The court cannot say that it would have been rejected, for the very reason that no objection was made. The witness testified that he, being present at the examination, was requested to take notes, — that he took them as accurately as he could. This necessarily implies that he believed them, at the time, to be as accurate as he could make them. The accuracy of the witness as a reporter is not questioned — indeed it seems conceded by a reference to his notes, taken of this very trial, by the counsel for the prisoner. But if he be an accurate reporter, and if he remembered that he took the notes as accurately as he could, and believed them to be as correct as he could make them, he certainly might have refreshed his memory by an examination of them. Had there been an objection to the *192 reading of them, he might have been put to the necessity of examining them, and had they failed to refresh his memory, the objection might then have been fully considered, and perhaps sustained; but the paper was read, without any such previous trial of the memory of the witness, and passed, as of course, there being no objection on the part of the counsel.
The rule which makes notes, taken at the time of the conversations to which they relate, and which the witness swears he intended at the time should be accurate and believes to be correct, mere memoranda by which the witness can be allowed only to refresh his memory, is a rule whose reason is not so imperative, but that American courts have sometimes permitted the notes themselves to be read to the jury, though at the time of testifying the witness recollected nothing further than that he intended to make them correct. (1 Greenleaf, 437, note.) Without meaning to say here that we adopt this rule, it is yet not easy to see its unreasonableness; and where such notes have been read, without objection, no one questioning their correctness, the court cannot find, in the fact of their admission, a sufficient reason for granting a new trial. It is not in any manner apparent that they have led to an erroneous verdict.

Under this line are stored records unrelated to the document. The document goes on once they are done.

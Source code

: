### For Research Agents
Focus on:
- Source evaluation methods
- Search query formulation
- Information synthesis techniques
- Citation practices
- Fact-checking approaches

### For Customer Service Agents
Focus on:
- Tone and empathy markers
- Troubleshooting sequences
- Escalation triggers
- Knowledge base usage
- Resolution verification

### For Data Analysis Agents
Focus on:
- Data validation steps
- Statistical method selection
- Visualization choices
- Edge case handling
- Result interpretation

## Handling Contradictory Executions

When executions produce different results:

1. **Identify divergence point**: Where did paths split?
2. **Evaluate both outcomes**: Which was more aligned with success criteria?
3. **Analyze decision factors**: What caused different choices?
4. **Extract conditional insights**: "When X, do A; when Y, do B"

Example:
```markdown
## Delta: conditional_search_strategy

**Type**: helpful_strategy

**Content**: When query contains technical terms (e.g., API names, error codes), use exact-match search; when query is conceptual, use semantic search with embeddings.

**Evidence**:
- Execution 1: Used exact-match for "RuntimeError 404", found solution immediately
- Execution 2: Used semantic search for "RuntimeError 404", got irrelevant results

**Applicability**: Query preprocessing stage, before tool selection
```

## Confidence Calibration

It may be proper to observe, before closing these remarks in reference to the first specification, that at the time the testimony was admitted, concerning the threats and declarations of Nicholas S. Gordon, made in the presence of John, the court were and still are of opinion, that there was sufficient evidence preparatory for its admission, by the testimony then in, touching the peculiar and interesting relations of the brothers; but this testimony was so strengthened by that which followed concerning the circumstances *193 and manner in which John was brought into the country and the extent of his dependence on Nicholas, that could there have been any question on this point at the time, there could have been none when the testimony was all in; and we are not now settling the question merely whether the testimony properly passed at the time it was admitted, but whether, considered in connection with all the testimony in the case, it was relevant to the issue, and could be legally taken into consideration by the jury.
After having given all the specifications contained in the motion a full consideration, and with an earnest desire to come to a just conclusion, we feel ourselves constrained, no less by the force of reason than the rules of law, to overrule the motion of the accused for a new trial.